= Thuret family =

The Thuret family of clockmakers established themselves as one of the outstanding craftsman-dynasties in 17th- and 18th-century Paris. Their clocks are signed "Thuret", and distinguishing which member of the Thuret family made a specific clock is sometimes an unrewarding effort.

== History ==
Isaac Thuret (1630–1706), also referred to as Isaac II Thuret, one of the first French clockmakers to make pendulum clocks, held the royal appointment. His son Jacques III Thuret (1669–1738), was appointed clockmaker to Louis XIV in 1694. A perquisite of the royal appointment was the use of workshops in the Galeries du Louvre, where since the time of Henri IV, the outstanding artists, designers and craftsmen were granted workshop spaces, fostering cross-fertilisation among the arts.
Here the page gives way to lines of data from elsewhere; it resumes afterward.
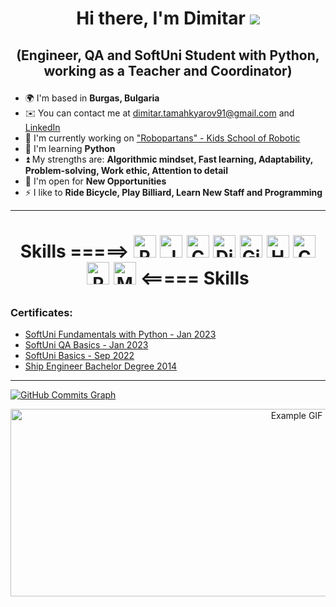 # <p align="center"> Hi there, I'm Dimitar ![](https://user-images.githubusercontent.com/18350557/176309783-0785949b-9127-417c-8b55-ab5a4333674e.gif) </p>

## <p align="center">(Engineer, QA and SoftUni Student with Python, working as a Teacher and Coordinator)</p>

* 🌍  I'm based in __Burgas, Bulgaria__
* ✉️  You can contact me at [dimitar.tamahkyarov91@gmail.com](mailto:dimitar.tamahkyarov91@gmail.com) and [LinkedIn](https://www.linkedin.com/in/dimitar-tamahkyarov-6a6684186/)
* 🚀  I'm currently working on ["Robopartans" - Kids School of Robotic](http://robopartans.com/en/)
* 🧠  I'm learning __Python__
* ⏫  My strengths are: __Algorithmic mindset, Fast learning, Adaptability, Problem-solving, Work ethic, Attention to detail__
* 🤝  I'm open for __New Opportunities__
* ⚡  I like to __Ride Bicycle, Play Billiard, Learn New Staff and Programming__

---

# <p align="center"> Skills =====> <a href="https://www.python.org/" target="_blank" rel="noreferrer"><img src="https://raw.githubusercontent.com/danielcranney/readme-generator/main/public/icons/skills/python-colored.svg" width="36" height="36" alt="Python" /></a> <a href="https://developer.mozilla.org/en-US/docs/Web/JavaScript" target="_blank" rel="noreferrer"><img src="https://raw.githubusercontent.com/danielcranney/readme-generator/main/public/icons/skills/javascript-colored.svg" width="36" height="36" alt="JavaScript" /></a> <a href="https://docs.microsoft.com/en-us/dotnet/csharp/" target="_blank" rel="noreferrer"><img src="https://raw.githubusercontent.com/danielcranney/readme-generator/main/public/icons/skills/csharp-colored.svg" width="36" height="36" alt="C#" /></a> <a href="https://www.djangoproject.com/" target="_blank" rel="noreferrer"><img src="https://raw.githubusercontent.com/danielcranney/readme-generator/main/public/icons/skills/django-colored.svg" width="36" height="36" alt="Django" /></a> <a href="https://git-scm.com/" target="_blank" rel="noreferrer"><img src="https://raw.githubusercontent.com/danielcranney/readme-generator/main/public/icons/skills/git-colored.svg" width="36" height="36" alt="Git" /></a> <a href="https://developer.mozilla.org/en-US/docs/Glossary/HTML5" target="_blank" rel="noreferrer"><img src="https://raw.githubusercontent.com/danielcranney/readme-generator/main/public/icons/skills/html5-colored.svg" width="36" height="36" alt="HTML5" /></a> <a href="https://www.w3.org/TR/CSS/#css" target="_blank" rel="noreferrer"><img src="https://raw.githubusercontent.com/danielcranney/readme-generator/main/public/icons/skills/css3-colored.svg" width="36" height="36" alt="CSS3" /></a> <a href="https://www.postgresql.org/" target="_blank" rel="noreferrer"><img src="https://raw.githubusercontent.com/danielcranney/readme-generator/main/public/icons/skills/postgresql-colored.svg" width="36" height="36" alt="PostgreSQL" /></a> <a href="https://www.mysql.com/" target="_blank" rel="noreferrer"><img src="https://raw.githubusercontent.com/danielcranney/readme-generator/main/public/icons/skills/mysql-colored.svg" width="36" height="36" alt="MySQL" /></a> <===== Skills </p>

### Certificates:
- [SoftUni Fundamentals with Python - Jan 2023](https://softuni.bg/certificates/details/167209/1ba07492)
- [SoftUni QA Basics - Jan 2023](https://softuni.bg/certificates/details/154598/7dc914b6)
- [SoftUni Basics - Sep 2022](https://softuni.bg/certificates/details/146391/dc338052)
- [Ship Engineer Bachelor Degree 2014](http://www.naval-acad.bg/)

---  

<a href="http://www.github.com/DimitarTamahkyarov"><img src="https://github-readme-activity-graph.cyclic.app/graph?username=DimitarTamahkyarov&bg_color=1c1917&color=ffffff&line=0891b2&point=ffffff&area_color=1c1917&area=true&hide_border=true&custom_title=GitHub%20Commits%20Graph" alt="GitHub Commits Graph" /></a>

<p align="center"><img src="https://media.giphy.com/media/AOSwwqVjNZlDO/giphy.gif" alt="Example GIF" width="900" height="300"></p>

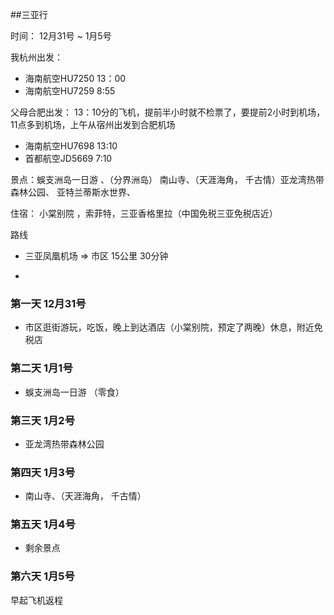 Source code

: ##三亚行


时间： 12月31号 ~ 1月5号


我杭州出发：
 
* 海南航空HU7250 13：00   
* 海南航空HU7259 8:55

父母合肥出发： 13：10分的飞机，提前半小时就不检票了，要提前2小时到机场， 11点多到机场，上午从宿州出发到合肥机场

* 海南航空HU7698 13:10
* 首都航空JD5669  7:10


景点：蜈支洲岛一日游 、（分界洲岛） 南山寺、（天涯海角， 千古情）亚龙湾热带森林公园、 亚特兰蒂斯水世界、

住宿： 小棠别院 ，索菲特，三亚香格里拉（中国免税三亚免税店近）

路线

 * 三亚凤凰机场  => 市区   15公里 30分钟

 * 

### 第一天 12月31号

* 市区逛街游玩，吃饭，晚上到达酒店（小棠别院，预定了两晚）休息，附近免税店

### 第二天 1月1号

* 蜈支洲岛一日游 （零食）

### 第三天 1月2号

* 亚龙湾热带森林公园

### 第四天 1月3号

* 南山寺、（天涯海角， 千古情）

### 第五天 1月4号
* 剩余景点

### 第六天 1月5号

早起飞机返程
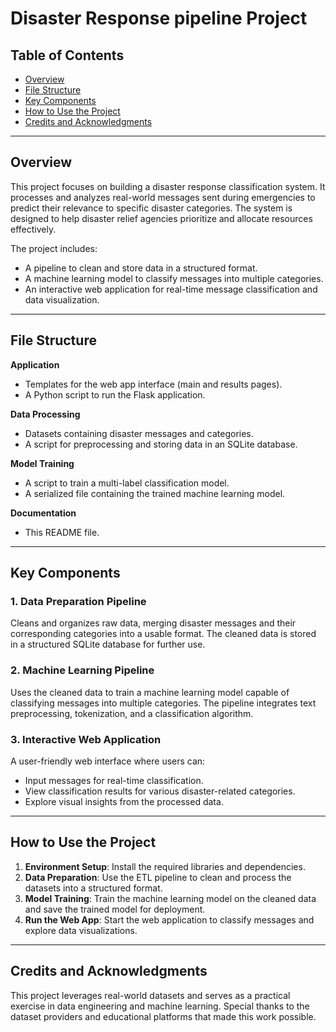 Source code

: # **Disaster Response pipeline Project**

## **Table of Contents**
- [Overview](#overview)
- [File Structure](#file-structure)
- [Key Components](#key-components)
- [How to Use the Project](#how-to-use-the-project)
- [Credits and Acknowledgments](#credits-and-acknowledgments)

---

## **Overview**
This project focuses on building a disaster response classification system. It processes and analyzes real-world messages sent during emergencies to predict their relevance to specific disaster categories. The system is designed to help disaster relief agencies prioritize and allocate resources effectively.

The project includes:
- A pipeline to clean and store data in a structured format.
- A machine learning model to classify messages into multiple categories.
- An interactive web application for real-time message classification and data visualization.

---

## **File Structure**

**Application**  
- Templates for the web app interface (main and results pages).  
- A Python script to run the Flask application.

**Data Processing**  
- Datasets containing disaster messages and categories.  
- A script for preprocessing and storing data in an SQLite database.

**Model Training**  
- A script to train a multi-label classification model.  
- A serialized file containing the trained machine learning model.

**Documentation**  
- This README file.

---

## **Key Components**

### **1. Data Preparation Pipeline**
Cleans and organizes raw data, merging disaster messages and their corresponding categories into a usable format. The cleaned data is stored in a structured SQLite database for further use.

### **2. Machine Learning Pipeline**
Uses the cleaned data to train a machine learning model capable of classifying messages into multiple categories. The pipeline integrates text preprocessing, tokenization, and a classification algorithm.

### **3. Interactive Web Application**
A user-friendly web interface where users can:
- Input messages for real-time classification.
- View classification results for various disaster-related categories.
- Explore visual insights from the processed data.

---

## **How to Use the Project**

1. **Environment Setup**: Install the required libraries and dependencies.  
2. **Data Preparation**: Use the ETL pipeline to clean and process the datasets into a structured format.  
3. **Model Training**: Train the machine learning model on the cleaned data and save the trained model for deployment.  
4. **Run the Web App**: Start the web application to classify messages and explore data visualizations.

---

## **Credits and Acknowledgments**
This project leverages real-world datasets and serves as a practical exercise in data engineering and machine learning. Special thanks to the dataset providers and educational platforms that made this work possible.

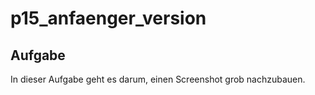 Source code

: # p15_anfaenger_version

## Aufgabe

In dieser Aufgabe geht es darum, einen Screenshot grob nachzubauen.



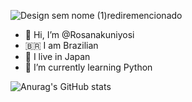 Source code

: ![Design sem nome (1)rediremencionado](https://github.com/Rosanakuniyosi/Rosanakuniyosi/assets/139029954/2cb54e2e-ef13-47cc-953e-15a41f276334)
- 👋 Hi, I’m @Rosanakuniyosi
- 🇧🇷  I am Brazilian
- 🗾 I live in Japan
- 🐍 I’m currently learning Python
  
![Anurag's GitHub stats](https://github-readme-stats.vercel.app/api?username=Rosanakuniyosi&show_icons=true&theme=radical)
As one consequence there are numerous clocks by the Thuret dynasty in cases of rich tortoiseshell and brass marquetry designed by André Charles Boulle; one such remarkable clock by Jacques Thuret or his father is at the Metropolitan Museum of Art in New York. Another example, the Barometer Clock, is at the Frick Collection, also in New York.

Jacques III Thuret married a daughter of the royal designer Jean Bérain the Elder, whose designs he assembled and published; his daughter Suzanne married the painter, draughtsman and engraver Charles François Silvestre.